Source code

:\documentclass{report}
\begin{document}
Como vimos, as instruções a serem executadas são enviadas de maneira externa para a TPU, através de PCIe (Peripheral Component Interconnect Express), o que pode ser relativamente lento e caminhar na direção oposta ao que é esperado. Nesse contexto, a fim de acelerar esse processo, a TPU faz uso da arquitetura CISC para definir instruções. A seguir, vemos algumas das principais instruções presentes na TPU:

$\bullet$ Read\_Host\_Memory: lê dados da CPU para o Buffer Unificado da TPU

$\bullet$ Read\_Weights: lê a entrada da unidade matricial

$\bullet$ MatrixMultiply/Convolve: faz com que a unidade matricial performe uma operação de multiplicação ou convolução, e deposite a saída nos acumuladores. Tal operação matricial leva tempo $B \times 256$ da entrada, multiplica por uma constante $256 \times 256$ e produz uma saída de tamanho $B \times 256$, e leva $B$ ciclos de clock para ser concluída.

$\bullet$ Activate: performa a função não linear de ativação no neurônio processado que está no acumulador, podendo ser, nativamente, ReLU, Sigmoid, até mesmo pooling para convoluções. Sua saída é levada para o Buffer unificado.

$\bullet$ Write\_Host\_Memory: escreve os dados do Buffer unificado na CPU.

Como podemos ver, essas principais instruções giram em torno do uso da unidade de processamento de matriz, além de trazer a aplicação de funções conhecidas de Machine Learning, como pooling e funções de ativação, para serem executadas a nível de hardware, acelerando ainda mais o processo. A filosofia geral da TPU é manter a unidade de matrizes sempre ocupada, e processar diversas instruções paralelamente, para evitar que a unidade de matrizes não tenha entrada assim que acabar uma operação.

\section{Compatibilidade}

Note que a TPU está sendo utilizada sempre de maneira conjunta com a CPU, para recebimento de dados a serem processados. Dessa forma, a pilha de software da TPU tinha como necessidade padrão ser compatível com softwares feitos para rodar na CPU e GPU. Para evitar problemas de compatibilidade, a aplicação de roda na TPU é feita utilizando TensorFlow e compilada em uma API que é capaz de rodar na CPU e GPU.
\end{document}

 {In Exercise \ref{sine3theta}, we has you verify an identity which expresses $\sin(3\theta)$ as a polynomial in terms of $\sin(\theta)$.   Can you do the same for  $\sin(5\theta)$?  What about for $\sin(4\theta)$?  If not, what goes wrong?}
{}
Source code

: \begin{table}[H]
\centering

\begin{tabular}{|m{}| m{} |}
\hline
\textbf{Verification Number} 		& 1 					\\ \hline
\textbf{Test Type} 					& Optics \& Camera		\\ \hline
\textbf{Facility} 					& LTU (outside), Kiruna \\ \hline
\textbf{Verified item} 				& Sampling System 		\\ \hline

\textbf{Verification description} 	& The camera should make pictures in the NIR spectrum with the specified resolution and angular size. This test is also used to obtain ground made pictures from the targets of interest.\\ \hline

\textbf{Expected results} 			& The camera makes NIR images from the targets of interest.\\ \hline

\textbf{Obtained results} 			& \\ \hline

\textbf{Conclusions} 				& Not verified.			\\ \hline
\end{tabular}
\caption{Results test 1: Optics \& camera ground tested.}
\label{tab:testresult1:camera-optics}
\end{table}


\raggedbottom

+ + + +

**Requirement**
The answer is each line in which the word "Read" occurs, copied from the material above.

**Output for this exercise**
$\bullet$ Read\_Host\_Memory: lê dados da CPU para o Buffer Unificado da TPU
$\bullet$ Read\_Weights: lê a entrada da unidade matricial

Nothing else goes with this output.